Manifestation contre le président brésilien Michel Temer soupçonné de corruption, le 21 mai 2017 à Rio de Janeiro © AFP/Archives Yasuyoshi Chiba
Le scandale de corruption frappant de plein fouet le président brésilien Michel Temer risque selon les analystes de freiner les réformes libérales du gouvernement visant à sortir la première économie d’Amérique latine de la crise.
« L’économie va être très affectée par la situation actuelle de crise. Je redoute une troisième année consécutive de crise », déclare à l’AFP Gesner Oliveira, professeur d’économie à la Fondation Getulia Vargas (FGV) à Sao Paulo et associé du cabinet de consultants GO Associados.
Elle aussi pessimiste, l’agence de notation financière Standard and Poor’s a averti dès mardi qu’elle pourrait abaisser la note souveraine du Brésil en raison de « l’incertitude politique croissante ».
Michel Temer, 76 ans, a reconnu que son gouvernement était en train de vivre « son meilleur et son pire moment » depuis qu’il a pris la place, il y a un an, de la dirigeante de gauche Dilma Rousseff, destituée par le Parlement pour maquillage des comptes publics.

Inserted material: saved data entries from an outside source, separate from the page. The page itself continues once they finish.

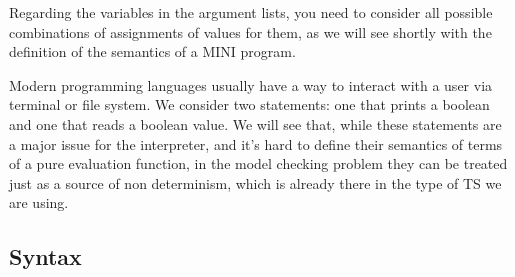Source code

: \documentclass{article}
\begin{document}
Regarding the variables in the argument lists, you need to consider all possible combinations of assignments of values for them, as we will see shortly with the definition of the semantics of a MINI program.

Modern programming languages usually have a way to interact with a user via terminal or file system. We consider two statements: one that prints a boolean and one that reads a boolean value.
We will see that, while these statements are a major issue for the interpreter, and it's hard to define their semantics of terms of a pure evaluation function, in the model checking problem they can be treated just as a source of non determinism, which is already there in the type of TS we are using.

\subsection{Syntax}
\end{document}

« La chute de l’inflation, les chiffres du retour à la croissance et les données de création d’emploi ont créé l’espoir de jours meilleurs », a souligné le chef de l’Etat, en référence aux prévisions selon lesquelles le Brésil s’apprête à surmonter la pire récession de son histoire, avec un plongeon cumulé du PIB de 7,2% sur les années 2015-2016.
« On ne peut pas jeter à la poubelle de l’histoire tant de travail en faveur du pays », a ajouté M. Temer, attribuant cette amélioration à ses mesures d’austérité déjà approuvées – comme le gel des dépenses publiques pendant 20 ans – ou en discussion au Parlement, comme le recul de l’âge de départ à la retraite et l’assouplissement des lois du travail.
Le rêve du président conservateur était de rendre un pays assaini et en ordre de marche à son successeur, qui sera élu en octobre 2018.
Peine perdue: la semaine dernière, la révélation d’un enregistrement dans lequel il paraît donner son accord au versement d’un pot-de-vin l’a immergé lui aussi dans le vaste scandale de corruption Petrobras, qui ébranle une grande partie de la classe politique brésilienne.
En réaction, la Bourse s’est effondrée de 8,8% et le réal s’est dévalué de près de 8% face au dollar.
– Marchés inquiets –
Depuis, la coalition au pouvoir et les marchés – les deux piliers de l’impopulaire président – n’ont plus que deux inquiétudes: la survie politique et la poursuite des réformes.
Dans une pleine page de communiqué dans les principaux journaux du pays, la puissante Confédération nationale de l’industrie (CNI) a appelé mardi à sauver les réformes malgré la situation d' »incertitudes et d’instabilité »… sans mentionner une seule fois Michel Temer.
« Le Parlement doit continuer les réformes structurelles, qui sont fondamentales, pour remettre le pays dans le bon rythme », a souligné la CNI.
Pour le professeur Geisner Oliveira, ces mesures, « pour le moment, n’ont aucune chance » d’être approuvées.
Si le Brésil surmonte la crise et fait avancer les réformes, cette année le PIB pourrait progresser de 0,6%, ce qui s’accompagnerait de la création de 150.000 emplois, selon les projections de GO Associados.
A l’inverse, si les réformes sont paralysées, le scénario est dévastateur: baisse du PIB de 1% et suppression de 380.000 emplois – dans un pays qui compte déjà 14,2 millions de chômeurs -.
Selon le journal économique Valor, si Temer démissionne ou est destitué, « le +candidat+ préféré des professionnels des marchés financiers », qui devra être désigné par la chambre des députés pour terminer le mandat jusqu’à fin 2018, est le ministre du Budget, Henrique Meirelles.
Pour apaiser les marchés, M. Meirelles, 71 ans, a eu dès lundi des conversations avec des investisseurs internationaux, selon les médias brésiliens.
Mardi, il s’est encore voulu rassurant, promettant lors d’une conférence à Sao Paulo que la politique économique serait maintenue « au-delà de toute autre chose ».
Mais s’il est amené à remplacer M. Temer, il devra probablement s’expliquer sur son rôle comme président de 2012 à 2016 du conseil d’administration de J&F, le groupe contrôlant JBS, dont le patron est justement celui a qui a piégé le chef de l’Etat en l’enregistrant à son insu et qui affronte lui-même plusieurs procédures judiciaires.